*Exercise requirements*:
Once you reach the line containing "(1)若 \(f\left( x\right)" in the entries below, write out that line and each one after it down to the line containing "x\right)\) 属于集合 \(\Omega\)", exactly and with nothing added.

*Materials provided*:
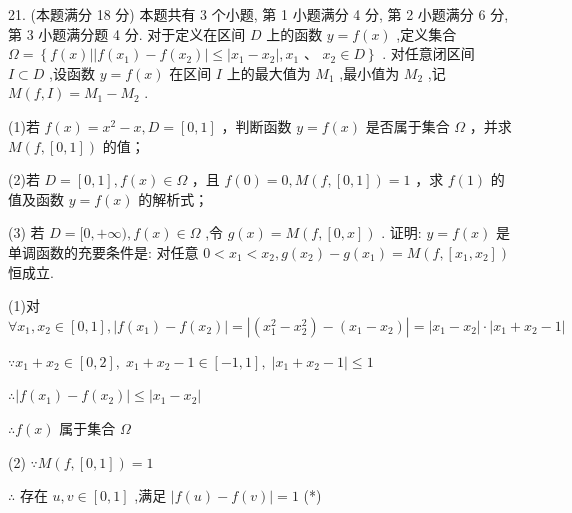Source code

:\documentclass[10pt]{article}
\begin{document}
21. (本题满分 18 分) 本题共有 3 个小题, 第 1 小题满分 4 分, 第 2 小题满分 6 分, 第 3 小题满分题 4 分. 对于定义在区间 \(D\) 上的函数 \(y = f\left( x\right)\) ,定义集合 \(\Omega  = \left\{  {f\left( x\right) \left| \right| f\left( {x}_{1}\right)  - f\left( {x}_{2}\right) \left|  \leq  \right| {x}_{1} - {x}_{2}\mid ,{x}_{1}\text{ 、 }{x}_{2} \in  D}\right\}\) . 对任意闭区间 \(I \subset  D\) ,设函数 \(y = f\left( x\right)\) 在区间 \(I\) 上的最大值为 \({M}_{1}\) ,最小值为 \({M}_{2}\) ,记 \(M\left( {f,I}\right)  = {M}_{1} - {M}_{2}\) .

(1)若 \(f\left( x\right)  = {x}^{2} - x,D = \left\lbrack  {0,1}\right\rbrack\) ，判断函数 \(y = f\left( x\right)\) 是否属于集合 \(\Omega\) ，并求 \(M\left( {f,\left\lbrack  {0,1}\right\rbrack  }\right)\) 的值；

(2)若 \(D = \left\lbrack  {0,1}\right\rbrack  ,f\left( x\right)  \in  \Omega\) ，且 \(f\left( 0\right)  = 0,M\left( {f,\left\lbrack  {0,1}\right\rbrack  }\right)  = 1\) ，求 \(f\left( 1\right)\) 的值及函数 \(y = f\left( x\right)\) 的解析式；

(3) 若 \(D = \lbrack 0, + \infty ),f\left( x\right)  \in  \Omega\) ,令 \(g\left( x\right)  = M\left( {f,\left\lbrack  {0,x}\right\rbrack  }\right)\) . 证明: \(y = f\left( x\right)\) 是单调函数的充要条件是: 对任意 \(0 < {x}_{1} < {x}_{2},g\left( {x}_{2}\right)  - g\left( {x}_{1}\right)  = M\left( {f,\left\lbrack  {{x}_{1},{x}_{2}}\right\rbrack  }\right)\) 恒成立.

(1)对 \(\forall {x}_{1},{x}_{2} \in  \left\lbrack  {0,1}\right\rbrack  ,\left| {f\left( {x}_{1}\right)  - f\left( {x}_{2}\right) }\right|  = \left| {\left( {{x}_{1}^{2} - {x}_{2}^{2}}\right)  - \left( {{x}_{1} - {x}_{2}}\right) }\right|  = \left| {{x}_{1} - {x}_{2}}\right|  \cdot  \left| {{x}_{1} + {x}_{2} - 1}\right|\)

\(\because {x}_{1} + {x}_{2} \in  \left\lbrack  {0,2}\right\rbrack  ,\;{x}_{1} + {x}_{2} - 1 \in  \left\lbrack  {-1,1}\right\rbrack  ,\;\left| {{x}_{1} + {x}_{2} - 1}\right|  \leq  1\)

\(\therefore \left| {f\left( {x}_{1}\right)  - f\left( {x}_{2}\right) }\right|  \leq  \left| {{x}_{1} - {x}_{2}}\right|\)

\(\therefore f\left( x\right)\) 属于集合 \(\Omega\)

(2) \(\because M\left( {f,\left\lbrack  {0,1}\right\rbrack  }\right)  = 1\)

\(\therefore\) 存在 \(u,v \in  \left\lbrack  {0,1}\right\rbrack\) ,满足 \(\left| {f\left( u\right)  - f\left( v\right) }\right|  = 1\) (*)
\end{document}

* * *

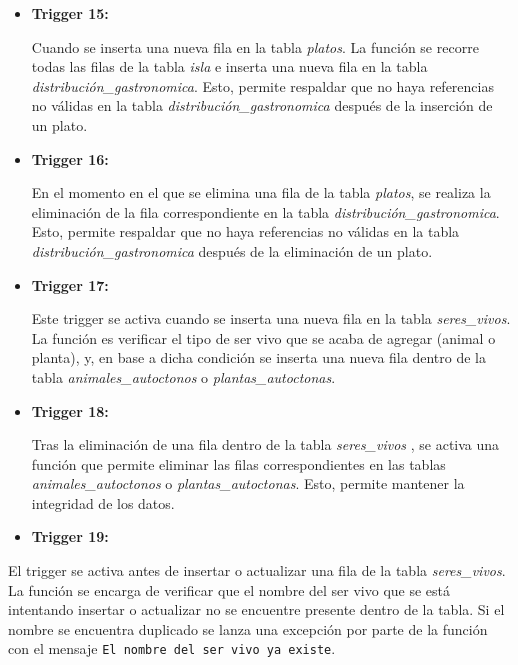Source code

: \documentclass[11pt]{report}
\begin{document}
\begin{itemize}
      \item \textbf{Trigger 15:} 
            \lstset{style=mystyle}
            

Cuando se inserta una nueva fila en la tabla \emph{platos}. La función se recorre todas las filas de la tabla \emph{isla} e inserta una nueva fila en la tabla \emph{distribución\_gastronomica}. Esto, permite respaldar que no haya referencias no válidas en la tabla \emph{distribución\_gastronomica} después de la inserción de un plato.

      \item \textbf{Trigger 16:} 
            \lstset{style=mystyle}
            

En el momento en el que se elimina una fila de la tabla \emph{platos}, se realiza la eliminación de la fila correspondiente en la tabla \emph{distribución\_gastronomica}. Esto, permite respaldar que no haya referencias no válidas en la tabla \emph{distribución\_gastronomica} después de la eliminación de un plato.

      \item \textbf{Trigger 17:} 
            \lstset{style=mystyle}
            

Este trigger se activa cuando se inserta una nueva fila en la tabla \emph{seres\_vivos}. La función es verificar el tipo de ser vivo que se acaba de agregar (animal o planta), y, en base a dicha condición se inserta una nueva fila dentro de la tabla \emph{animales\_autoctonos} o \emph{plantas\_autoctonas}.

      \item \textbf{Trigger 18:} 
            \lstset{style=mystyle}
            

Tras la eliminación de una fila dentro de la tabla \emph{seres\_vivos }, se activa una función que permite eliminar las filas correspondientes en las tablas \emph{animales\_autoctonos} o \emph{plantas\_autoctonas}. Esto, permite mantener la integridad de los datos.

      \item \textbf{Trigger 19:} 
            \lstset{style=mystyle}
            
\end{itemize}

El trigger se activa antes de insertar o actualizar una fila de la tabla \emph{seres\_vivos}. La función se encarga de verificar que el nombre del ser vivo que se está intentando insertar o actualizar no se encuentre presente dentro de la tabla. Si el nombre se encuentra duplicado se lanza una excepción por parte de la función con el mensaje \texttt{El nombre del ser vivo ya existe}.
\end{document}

*Exercise output*:
(1)若 \(f\left( x\right)  = {x}^{2} - x,D = \left\lbrack  {0,1}\right\rbrack\) ，判断函数 \(y = f\left( x\right)\) 是否属于集合 \(\Omega\) ，并求 \(M\left( {f,\left\lbrack  {0,1}\right\rbrack  }\right)\) 的值；

(2)若 \(D = \left\lbrack  {0,1}\right\rbrack  ,f\left( x\right)  \in  \Omega\) ，且 \(f\left( 0\right)  = 0,M\left( {f,\left\lbrack  {0,1}\right\rbrack  }\right)  = 1\) ，求 \(f\left( 1\right)\) 的值及函数 \(y = f\left( x\right)\) 的解析式；

(3) 若 \(D = \lbrack 0, + \infty ),f\left( x\right)  \in  \Omega\) ,令 \(g\left( x\right)  = M\left( {f,\left\lbrack  {0,x}\right\rbrack  }\right)\) . 证明: \(y = f\left( x\right)\) 是单调函数的充要条件是: 对任意 \(0 < {x}_{1} < {x}_{2},g\left( {x}_{2}\right)  - g\left( {x}_{1}\right)  = M\left( {f,\left\lbrack  {{x}_{1},{x}_{2}}\right\rbrack  }\right)\) 恒成立.

(1)对 \(\forall {x}_{1},{x}_{2} \in  \left\lbrack  {0,1}\right\rbrack  ,\left| {f\left( {x}_{1}\right)  - f\left( {x}_{2}\right) }\right|  = \left| {\left( {{x}_{1}^{2} - {x}_{2}^{2}}\right)  - \left( {{x}_{1} - {x}_{2}}\right) }\right|  = \left| {{x}_{1} - {x}_{2}}\right|  \cdot  \left| {{x}_{1} + {x}_{2} - 1}\right|\)

\(\because {x}_{1} + {x}_{2} \in  \left\lbrack  {0,2}\right\rbrack  ,\;{x}_{1} + {x}_{2} - 1 \in  \left\lbrack  {-1,1}\right\rbrack  ,\;\left| {{x}_{1} + {x}_{2} - 1}\right|  \leq  1\)

\(\therefore \left| {f\left( {x}_{1}\right)  - f\left( {x}_{2}\right) }\right|  \leq  \left| {{x}_{1} - {x}_{2}}\right|\)

\(\therefore f\left( x\right)\) 属于集合 \(\Omega\)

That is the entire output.